What you will do » With pictures omitted, output the records below exactly as they appear.

Task material »
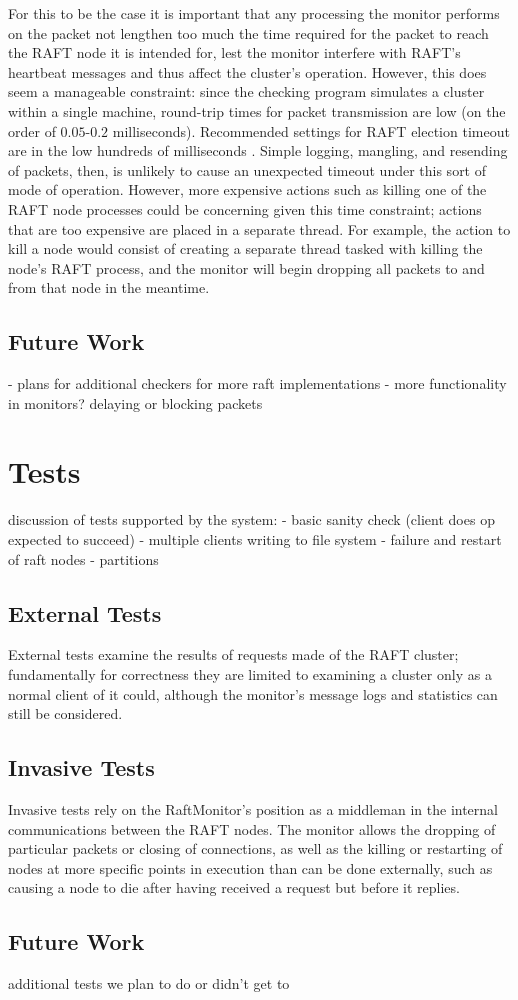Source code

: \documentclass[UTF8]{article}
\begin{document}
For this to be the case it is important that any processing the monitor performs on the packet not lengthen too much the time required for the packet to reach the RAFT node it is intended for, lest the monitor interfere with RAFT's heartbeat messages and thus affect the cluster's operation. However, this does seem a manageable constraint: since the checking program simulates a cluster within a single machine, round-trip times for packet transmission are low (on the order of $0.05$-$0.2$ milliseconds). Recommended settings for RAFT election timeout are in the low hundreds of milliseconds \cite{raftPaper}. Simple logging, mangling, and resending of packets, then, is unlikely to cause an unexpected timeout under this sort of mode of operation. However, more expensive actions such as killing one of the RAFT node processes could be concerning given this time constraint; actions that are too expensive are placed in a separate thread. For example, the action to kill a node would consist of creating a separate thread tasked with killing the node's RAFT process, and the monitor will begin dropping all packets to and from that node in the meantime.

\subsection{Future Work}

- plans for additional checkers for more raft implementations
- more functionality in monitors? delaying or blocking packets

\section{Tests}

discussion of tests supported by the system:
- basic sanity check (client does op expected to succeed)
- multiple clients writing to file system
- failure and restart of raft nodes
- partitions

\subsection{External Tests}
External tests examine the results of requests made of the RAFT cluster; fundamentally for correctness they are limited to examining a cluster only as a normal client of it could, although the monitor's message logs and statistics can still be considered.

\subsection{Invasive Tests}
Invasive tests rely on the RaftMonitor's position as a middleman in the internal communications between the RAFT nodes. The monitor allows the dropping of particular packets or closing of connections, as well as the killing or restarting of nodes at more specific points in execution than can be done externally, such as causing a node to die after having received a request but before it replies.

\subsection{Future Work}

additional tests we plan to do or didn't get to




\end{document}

Output below »
Source code

: \documentclass[UTF8]{article}
\begin{document}
For this to be the case it is important that any processing the monitor performs on the packet not lengthen too much the time required for the packet to reach the RAFT node it is intended for, lest the monitor interfere with RAFT's heartbeat messages and thus affect the cluster's operation. However, this does seem a manageable constraint: since the checking program simulates a cluster within a single machine, round-trip times for packet transmission are low (on the order of $0.05$-$0.2$ milliseconds). Recommended settings for RAFT election timeout are in the low hundreds of milliseconds \cite{raftPaper}. Simple logging, mangling, and resending of packets, then, is unlikely to cause an unexpected timeout under this sort of mode of operation. However, more expensive actions such as killing one of the RAFT node processes could be concerning given this time constraint; actions that are too expensive are placed in a separate thread. For example, the action to kill a node would consist of creating a separate thread tasked with killing the node's RAFT process, and the monitor will begin dropping all packets to and from that node in the meantime.

\subsection{Future Work}

- plans for additional checkers for more raft implementations
- more functionality in monitors? delaying or blocking packets

\section{Tests}

discussion of tests supported by the system:
- basic sanity check (client does op expected to succeed)
- multiple clients writing to file system
- failure and restart of raft nodes
- partitions

\subsection{External Tests}
External tests examine the results of requests made of the RAFT cluster; fundamentally for correctness they are limited to examining a cluster only as a normal client of it could, although the monitor's message logs and statistics can still be considered.

\subsection{Invasive Tests}
Invasive tests rely on the RaftMonitor's position as a middleman in the internal communications between the RAFT nodes. The monitor allows the dropping of particular packets or closing of connections, as well as the killing or restarting of nodes at more specific points in execution than can be done externally, such as causing a node to die after having received a request but before it replies.

\subsection{Future Work}

additional tests we plan to do or didn't get to




\end{document}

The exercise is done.